Chris Hughes


Why Blue?

At the moment, I don’t know why I still go and support my beloved club but it must be something along the lines of this;

I was born and brought up in Worsley, Greater Manchester and have three brothers. My dad is a U****d fan and my mother, although she tries to show an impartial front has, I have always suspected, had a Blue leaning. I suppose it’s my parents ‘fault’ that I ended up Blue, since they bought two City kits and two Rag kits one Christmas in our formative years and I was one of the lucky(?) ones who got the Sky Blue.

Anyway, through my early years at school I was always proud to wear my scarf and bobble hat and always stuck up for City even though the area was awash with Rags and Bolton fans and all the arguments with my two Rag brothers were about football. My first match was a ninth birthday treat against QPR – I went with my dad and we sat in the North Stand. This was to be my first example of City’s erratic nature because I remember it being a dire 0-0 draw. Then, the week after I was sitting by the radio and listening to them win 4-2 and wishing my dad had chosen that match to go to instead of the week before. I remember him saying that he didn’t realise they could be at home two weeks running!

The years passed and I have got to admit certain pressures have been exerted on me to change but I managed to overcome them (they insisted I go along to the Swamp with them, but I always thought it was weird with all those different accents). I have always found it a better atmosphere at Maine Road and enjoy the camaraderie of the fans, especially at the away games.

I was, by the time I went to Manchester University in 1985, a Kippax season ticket holder and it was there I began to see the extent of southern Rags. For almost all of them it was their first visit to Manchester. While at Uni, I moved to Levenshulme and at last there were more kindred spirits, although alarmingly there are now quite a few Rags in this area since their recent successes – this in a supposed Blue stronghold.

My job used to take me all over the world and, although I still kept my season ticket in the Kippax, I used to have to miss quite a few games. Why did I keep the ticket – well, I actually did live in hope that someday I may need it to get first option on the semi final/ final tickets. Sad, I know, but true. I hope the boss doesn’t get MCIVTA because I will now divulge a dark secret. I was always so anxious to listen to the matches when I was away on business that I always used the hotel phone to listen to the second half the match with a radio at home tuned into GMR or Piccadilly – and you can imagine that from Australia, Japan or the States that was quite steep. Nowadays, I am office based in Altrincham so I am lucky enough(!) to be able to get to all the home games and some away ones.

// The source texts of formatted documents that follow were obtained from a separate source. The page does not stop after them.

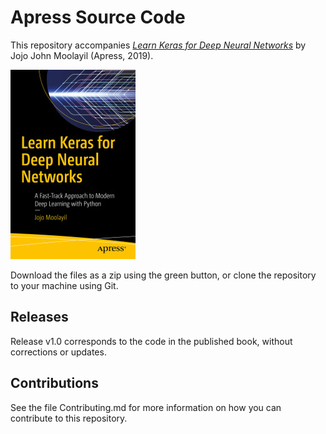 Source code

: # Apress Source Code

This repository accompanies [*Learn Keras for Deep Neural Networks*](https://www.apress.com/9781484242391) by Jojo John Moolayil (Apress, 2019).

[comment]: #cover
![Cover image](9781484242391.jpg)

Download the files as a zip using the green button, or clone the repository to your machine using Git.

## Releases

Release v1.0 corresponds to the code in the published book, without corrections or updates.

## Contributions

See the file Contributing.md for more information on how you can contribute to this repository. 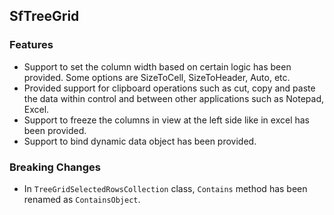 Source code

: ## SfTreeGrid 

### Features

*   Support to set the column width based on certain logic has been provided. Some options are SizeToCell, SizeToHeader, Auto, etc.
*	Provided support for clipboard operations such as cut, copy and paste the data within control and between other applications such as Notepad, Excel. 
*	Support to freeze the columns in view at the left side like in excel has been provided.
*	Support to bind dynamic data object has been provided.

### Breaking Changes
*	In `TreeGridSelectedRowsCollection` class, `Contains` method has been renamed as `ContainsObject`.


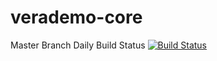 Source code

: # verademo-core

Master Branch Daily Build Status
[![Build Status](https://dev.azure.com/veracode-demonstration/verademo-core/_apis/build/status/Master%20Branch%20Build%20Daily%20Build?branchName=master)](https://dev.azure.com/veracode-demonstration/verademo-core/_build/latest?definitionId=2&branchName=master)
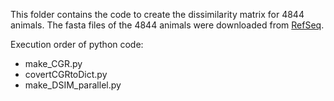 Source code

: This folder contains the code to create the dissimilarity matrix for 4844 animals. The fasta files of the 4844 animals were downloaded from [RefSeq](https://www.ncbi.nlm.nih.gov/refseq/).

Execution order of python code:
- make_CGR.py
- covertCGRtoDict.py
- make_DSIM_parallel.py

For the future, I can only hope that we soon get out of the mess we find ourselves currently and start climbing what is, after all, a very poor league. It is getting difficult not to get depressed and keep my head up faced with Rag barrages from inside my own family but I will never change now. Guess what, my two Rag brothers never go to the Swamp now although, of course, they always buy the shirts etc. My brother who got the other blue kit only went to one match but still follows them as an armchair fan from down in Huntingdon, Cambridgeshire – he’s the one without the grey hairs.

Best experiences
  • listening to the 76 League Cup final on my tranny,
  • the 81 Semi final,
  • beating the Rags 5-1 (I went with the two Rag brothers and the journey home was extremely sweet),
  • the 5-1 promotion game vs. Charlton in 85,
  • the 10-1 vs. Huddersfield,
  • standing on the Kippax at exactly the same point where Jim Melrose hit the ball and scored that goal vs. Notts County, and the whole ground going quiet before realising it was in.
  • seeing the Rags getting some good stuffings recently.
Worst experiences
  • the relegations (83 was the worst because that was my first experience of anything so low),
  • losing in the ’81 Cup final,
  • losing to the Rags on a more regular basis recently,
  • having to watch them win the double,
  • vs. Lincoln this season and, of course,
  • last Wednesday (vs. Oxford, I really hope it doesn’t go on much longer).